The Job Already Changed
Over the weekend I was at a wedding, and I ended up talking to a lot of people who are software developers and engineers. Every single one of them told me some version of the same thing. A year ago, their job was writing code. They sat down in front of their computer, solved problems, debugged, and wrote code all day. Now, their job is much more about prompting AI to write code, checking AI’s work, correcting it, and guiding it toward the result they want. They are not doing the same job the same way. That shift did not take ten years. It took about a year.
That is the part I think people are missing. This is not some far-off theory about the future. It is already happening in the sectors closest to the technology. That does not mean all those jobs are gone, and I am not saying every layoff is directly tied to AI. But the work itself has changed, and once the work changes, the next question is obvious. How many people do you actually need to do it?
That is where we have to start asking questions. Some research says AI could displace or significantly change around 6 to 7 percent of the U.S. workforce over time, while broader estimates range from 3 to 14 percent depending on how adoption unfolds. That is millions of jobs. However, “Predictions that technology will reduce the need for human labor have a long history but a poor track record,” Briggs and Dong
Roughly 60 percent of U.S. workers today are in jobs that did not exist in 1940, and about 85 percent of employment growth since then has come from technology-driven change. So yes, jobs will be created too. That is how these transitions usually work. But that does not mean the transition is painless, and it definitely does not mean it is evenly distributed.

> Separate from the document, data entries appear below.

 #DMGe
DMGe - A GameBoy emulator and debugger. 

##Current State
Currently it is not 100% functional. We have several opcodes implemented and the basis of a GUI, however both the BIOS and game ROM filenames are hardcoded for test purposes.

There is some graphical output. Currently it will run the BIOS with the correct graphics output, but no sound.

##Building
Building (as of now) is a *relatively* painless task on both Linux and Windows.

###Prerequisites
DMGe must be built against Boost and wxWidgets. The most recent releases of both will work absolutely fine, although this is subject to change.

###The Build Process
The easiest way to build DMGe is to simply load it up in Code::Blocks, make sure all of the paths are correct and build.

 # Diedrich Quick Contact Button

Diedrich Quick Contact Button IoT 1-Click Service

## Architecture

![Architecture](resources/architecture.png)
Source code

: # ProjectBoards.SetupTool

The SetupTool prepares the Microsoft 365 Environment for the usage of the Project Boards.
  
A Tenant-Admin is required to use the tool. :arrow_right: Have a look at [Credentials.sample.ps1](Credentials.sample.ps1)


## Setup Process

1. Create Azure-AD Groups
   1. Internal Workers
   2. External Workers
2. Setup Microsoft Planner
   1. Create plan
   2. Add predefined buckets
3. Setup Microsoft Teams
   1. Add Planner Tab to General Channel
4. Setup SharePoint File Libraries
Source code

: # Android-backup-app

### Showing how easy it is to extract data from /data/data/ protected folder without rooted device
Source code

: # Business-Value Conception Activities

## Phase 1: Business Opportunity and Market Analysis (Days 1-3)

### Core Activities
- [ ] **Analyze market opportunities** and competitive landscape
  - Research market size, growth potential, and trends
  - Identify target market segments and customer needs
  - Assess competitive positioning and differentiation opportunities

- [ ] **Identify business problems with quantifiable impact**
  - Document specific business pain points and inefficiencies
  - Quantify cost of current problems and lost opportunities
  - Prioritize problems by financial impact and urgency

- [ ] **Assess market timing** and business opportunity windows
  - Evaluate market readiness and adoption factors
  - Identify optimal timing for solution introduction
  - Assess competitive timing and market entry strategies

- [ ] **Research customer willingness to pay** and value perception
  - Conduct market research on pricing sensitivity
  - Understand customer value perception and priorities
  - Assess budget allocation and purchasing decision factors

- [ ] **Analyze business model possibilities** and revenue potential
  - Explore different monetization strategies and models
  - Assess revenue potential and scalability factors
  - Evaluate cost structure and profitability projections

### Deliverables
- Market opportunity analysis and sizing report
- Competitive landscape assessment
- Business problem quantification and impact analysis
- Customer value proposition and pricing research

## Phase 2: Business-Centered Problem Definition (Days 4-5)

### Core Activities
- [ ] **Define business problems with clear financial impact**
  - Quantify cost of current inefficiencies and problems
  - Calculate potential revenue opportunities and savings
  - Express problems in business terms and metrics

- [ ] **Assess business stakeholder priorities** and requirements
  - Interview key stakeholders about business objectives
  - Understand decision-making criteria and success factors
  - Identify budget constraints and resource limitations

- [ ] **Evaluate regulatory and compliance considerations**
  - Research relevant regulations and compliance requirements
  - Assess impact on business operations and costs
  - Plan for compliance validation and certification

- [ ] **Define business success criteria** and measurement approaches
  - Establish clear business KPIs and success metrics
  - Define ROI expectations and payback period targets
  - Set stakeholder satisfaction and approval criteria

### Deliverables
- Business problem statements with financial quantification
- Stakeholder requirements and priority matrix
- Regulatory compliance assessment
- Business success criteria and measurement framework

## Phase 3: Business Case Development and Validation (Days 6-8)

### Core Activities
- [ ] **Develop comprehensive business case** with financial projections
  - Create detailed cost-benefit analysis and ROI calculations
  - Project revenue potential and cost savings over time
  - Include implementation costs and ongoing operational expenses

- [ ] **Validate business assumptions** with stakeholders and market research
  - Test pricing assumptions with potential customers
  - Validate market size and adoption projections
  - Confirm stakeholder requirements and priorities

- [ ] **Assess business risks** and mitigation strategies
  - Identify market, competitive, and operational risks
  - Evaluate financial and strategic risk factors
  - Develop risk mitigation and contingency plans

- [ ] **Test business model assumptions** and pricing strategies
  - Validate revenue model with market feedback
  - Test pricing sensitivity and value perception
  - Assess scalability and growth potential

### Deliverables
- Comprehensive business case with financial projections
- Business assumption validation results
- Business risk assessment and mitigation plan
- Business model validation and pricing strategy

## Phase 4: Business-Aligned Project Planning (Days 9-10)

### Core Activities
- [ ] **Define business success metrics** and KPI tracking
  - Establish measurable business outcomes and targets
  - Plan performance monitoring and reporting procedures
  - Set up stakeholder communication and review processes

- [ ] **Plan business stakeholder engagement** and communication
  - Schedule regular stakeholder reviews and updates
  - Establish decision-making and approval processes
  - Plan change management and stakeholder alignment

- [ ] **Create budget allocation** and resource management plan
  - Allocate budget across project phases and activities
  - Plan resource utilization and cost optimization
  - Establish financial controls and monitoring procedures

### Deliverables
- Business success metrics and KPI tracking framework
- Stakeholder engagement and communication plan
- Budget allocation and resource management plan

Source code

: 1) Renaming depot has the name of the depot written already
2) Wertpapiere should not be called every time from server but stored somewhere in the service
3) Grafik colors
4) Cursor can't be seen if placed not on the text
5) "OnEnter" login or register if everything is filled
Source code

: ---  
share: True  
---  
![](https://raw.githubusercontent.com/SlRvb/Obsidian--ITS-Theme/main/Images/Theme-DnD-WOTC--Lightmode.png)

The people I worry about the most are not even the developers I talked to, because at least for now, they still have jobs and are adapting. I worry more about the next group coming up. The sixteen-year-old deciding what to study. The eighteen-year-old heading into college. The twenty-two-year-old taking on massive debt for a profession they think is stable. Entry-level legal work, paralegals, marketing, graphic design, admin work, call centers, software support, and a lot of basic knowledge work all look vulnerable to some degree.
Even in health care, I think a lot of non-specialty or general practice work could get compressed through telehealth and AI tools. The issue is not that AI replaces every human being. The issue is that it reduces the amount of labor needed, and when that happens, the entry point usually disappears first.
The Warning Signs Are Already Here
Now, I am not saying that every big layoff is AI. But when you start seeing tech layoffs pile up while companies are simultaneously making huge investments in AI infrastructure, you would have to be asleep not to at least ask the question. As of April 11, 2026, TrueUp’s tracker shows more than 91,000 tech layoffs this year across more than 200 companies.
That is why I think we are entering “learn to code 2.0.” The first version hit manufacturing towns and industrial workers. This version is likely to hit white-collar and entry-level knowledge work much harder. And if that happens, it becomes a regional problem, a tax base problem, a housing problem, and a social problem. We saw what happened when manufacturing left places like Cleveland, Pittsburgh, and Detroit. We know what dislocation looks like. The only difference this time is that the geography could be different and the workers being hit might wear business casual instead of steel-toed boots.
What really hit me after that wedding was not that the sky is falling tomorrow. It was that the public conversation still feels behind where reality already is. The people closest to the technology are telling you their jobs changed fast. The market data is showing tens of thousands of layoffs in the sectors closest to AI. The research is telling you millions of jobs are at least exposed to change. And yet most of the conversation is still either hype or denial.